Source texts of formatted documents
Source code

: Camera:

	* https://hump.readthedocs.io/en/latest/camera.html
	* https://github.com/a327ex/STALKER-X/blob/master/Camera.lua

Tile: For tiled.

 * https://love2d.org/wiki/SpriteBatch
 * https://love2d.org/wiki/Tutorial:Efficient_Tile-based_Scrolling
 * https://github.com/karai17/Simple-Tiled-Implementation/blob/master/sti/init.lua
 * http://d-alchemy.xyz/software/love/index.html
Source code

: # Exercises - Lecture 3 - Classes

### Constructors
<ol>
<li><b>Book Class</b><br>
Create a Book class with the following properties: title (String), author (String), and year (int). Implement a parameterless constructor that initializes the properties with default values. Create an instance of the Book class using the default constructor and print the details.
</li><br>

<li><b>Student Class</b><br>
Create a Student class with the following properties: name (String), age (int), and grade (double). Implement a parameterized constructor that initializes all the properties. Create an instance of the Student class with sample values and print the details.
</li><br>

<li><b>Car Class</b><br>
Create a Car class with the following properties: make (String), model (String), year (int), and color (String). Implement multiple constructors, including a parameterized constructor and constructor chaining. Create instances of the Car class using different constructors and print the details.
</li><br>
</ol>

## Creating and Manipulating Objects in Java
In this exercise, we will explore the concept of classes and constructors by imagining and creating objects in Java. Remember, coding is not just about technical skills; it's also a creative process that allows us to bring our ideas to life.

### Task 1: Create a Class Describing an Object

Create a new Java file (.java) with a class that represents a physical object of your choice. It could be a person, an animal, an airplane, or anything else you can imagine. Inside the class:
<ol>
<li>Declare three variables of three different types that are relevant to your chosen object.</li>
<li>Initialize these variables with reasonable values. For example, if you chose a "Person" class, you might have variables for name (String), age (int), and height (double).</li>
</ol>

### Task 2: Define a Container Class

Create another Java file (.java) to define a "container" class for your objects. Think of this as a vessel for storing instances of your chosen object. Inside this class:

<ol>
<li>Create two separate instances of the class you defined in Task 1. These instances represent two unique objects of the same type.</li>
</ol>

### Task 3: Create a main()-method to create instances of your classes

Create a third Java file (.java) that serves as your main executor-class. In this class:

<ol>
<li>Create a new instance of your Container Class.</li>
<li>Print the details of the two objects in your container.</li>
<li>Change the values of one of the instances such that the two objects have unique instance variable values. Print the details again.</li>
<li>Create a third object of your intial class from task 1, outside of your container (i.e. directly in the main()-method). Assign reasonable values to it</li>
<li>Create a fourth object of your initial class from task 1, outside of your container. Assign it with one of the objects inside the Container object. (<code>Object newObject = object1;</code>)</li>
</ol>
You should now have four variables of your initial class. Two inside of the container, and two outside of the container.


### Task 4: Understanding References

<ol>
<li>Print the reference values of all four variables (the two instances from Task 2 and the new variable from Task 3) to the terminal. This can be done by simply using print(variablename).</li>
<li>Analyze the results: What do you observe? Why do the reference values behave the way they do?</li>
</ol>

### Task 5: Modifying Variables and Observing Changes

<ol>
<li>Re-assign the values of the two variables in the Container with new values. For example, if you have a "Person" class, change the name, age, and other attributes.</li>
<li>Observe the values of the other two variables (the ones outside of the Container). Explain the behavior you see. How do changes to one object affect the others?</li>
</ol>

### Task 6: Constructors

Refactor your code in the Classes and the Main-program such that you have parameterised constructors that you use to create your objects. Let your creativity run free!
--
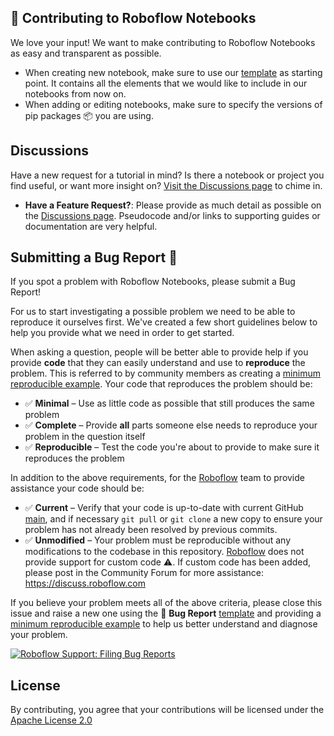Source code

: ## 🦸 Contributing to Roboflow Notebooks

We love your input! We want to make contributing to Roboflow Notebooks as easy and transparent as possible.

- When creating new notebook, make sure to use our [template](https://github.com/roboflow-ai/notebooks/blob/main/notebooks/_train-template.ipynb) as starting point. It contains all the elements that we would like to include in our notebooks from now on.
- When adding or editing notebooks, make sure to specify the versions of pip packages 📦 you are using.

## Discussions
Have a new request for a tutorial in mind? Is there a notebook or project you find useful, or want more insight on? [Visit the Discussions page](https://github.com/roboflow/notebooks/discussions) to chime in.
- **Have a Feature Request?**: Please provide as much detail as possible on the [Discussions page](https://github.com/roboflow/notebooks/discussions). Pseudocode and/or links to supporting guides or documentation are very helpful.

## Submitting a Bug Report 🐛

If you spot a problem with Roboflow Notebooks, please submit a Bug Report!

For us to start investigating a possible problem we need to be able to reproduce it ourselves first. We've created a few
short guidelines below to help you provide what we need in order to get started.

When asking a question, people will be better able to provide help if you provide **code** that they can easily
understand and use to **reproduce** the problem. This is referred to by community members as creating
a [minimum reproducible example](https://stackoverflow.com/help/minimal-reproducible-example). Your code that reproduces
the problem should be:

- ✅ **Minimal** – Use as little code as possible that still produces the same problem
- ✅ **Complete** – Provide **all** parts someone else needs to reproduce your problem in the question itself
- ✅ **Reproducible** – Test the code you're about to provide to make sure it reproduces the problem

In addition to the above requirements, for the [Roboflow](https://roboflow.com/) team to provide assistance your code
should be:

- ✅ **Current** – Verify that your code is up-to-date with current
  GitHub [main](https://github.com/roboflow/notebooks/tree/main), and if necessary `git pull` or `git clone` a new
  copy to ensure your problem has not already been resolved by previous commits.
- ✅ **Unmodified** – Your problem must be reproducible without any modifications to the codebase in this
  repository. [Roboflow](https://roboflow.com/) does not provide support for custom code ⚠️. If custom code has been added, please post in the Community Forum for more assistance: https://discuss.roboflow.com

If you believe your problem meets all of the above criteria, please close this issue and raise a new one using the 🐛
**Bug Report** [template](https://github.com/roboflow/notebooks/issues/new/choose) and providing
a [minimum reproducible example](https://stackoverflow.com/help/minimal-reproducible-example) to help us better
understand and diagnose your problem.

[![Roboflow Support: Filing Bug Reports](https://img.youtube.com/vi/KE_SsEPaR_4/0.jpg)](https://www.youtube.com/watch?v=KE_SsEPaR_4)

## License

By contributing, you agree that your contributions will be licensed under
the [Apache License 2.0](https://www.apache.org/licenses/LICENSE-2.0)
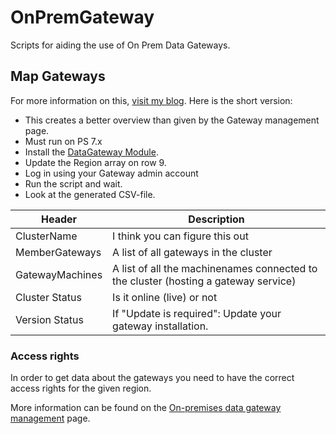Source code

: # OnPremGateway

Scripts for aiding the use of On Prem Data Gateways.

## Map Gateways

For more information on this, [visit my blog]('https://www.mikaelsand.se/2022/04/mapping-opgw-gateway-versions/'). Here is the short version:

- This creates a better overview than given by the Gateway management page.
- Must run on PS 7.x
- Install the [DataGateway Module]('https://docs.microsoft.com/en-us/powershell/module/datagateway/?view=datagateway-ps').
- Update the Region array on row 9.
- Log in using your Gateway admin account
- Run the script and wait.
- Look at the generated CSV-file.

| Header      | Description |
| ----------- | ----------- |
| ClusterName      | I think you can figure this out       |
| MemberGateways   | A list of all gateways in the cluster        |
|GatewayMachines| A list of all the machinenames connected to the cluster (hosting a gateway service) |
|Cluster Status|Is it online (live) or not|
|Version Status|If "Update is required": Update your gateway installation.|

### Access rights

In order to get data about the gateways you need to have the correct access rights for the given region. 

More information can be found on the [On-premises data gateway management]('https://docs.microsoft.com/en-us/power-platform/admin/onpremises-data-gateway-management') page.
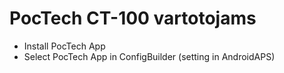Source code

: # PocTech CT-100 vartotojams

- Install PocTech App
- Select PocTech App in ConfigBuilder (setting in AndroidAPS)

## WHAT IS EXPECTED
In the entries above, find the line holding "Create a Car" and the line holding "In this exercise, we"; print both of them and every line between, exactly, and nothing else.

## REPLY
Create a Car class with the following properties: make (String), model (String), year (int), and color (String). Implement multiple constructors, including a parameterized constructor and constructor chaining. Create instances of the Car class using different constructors and print the details.
</li><br>
</ol>

## Creating and Manipulating Objects in Java
In this exercise, we will explore the concept of classes and constructors by imagining and creating objects in Java. Remember, coding is not just about technical skills; it's also a creative process that allows us to bring our ideas to life.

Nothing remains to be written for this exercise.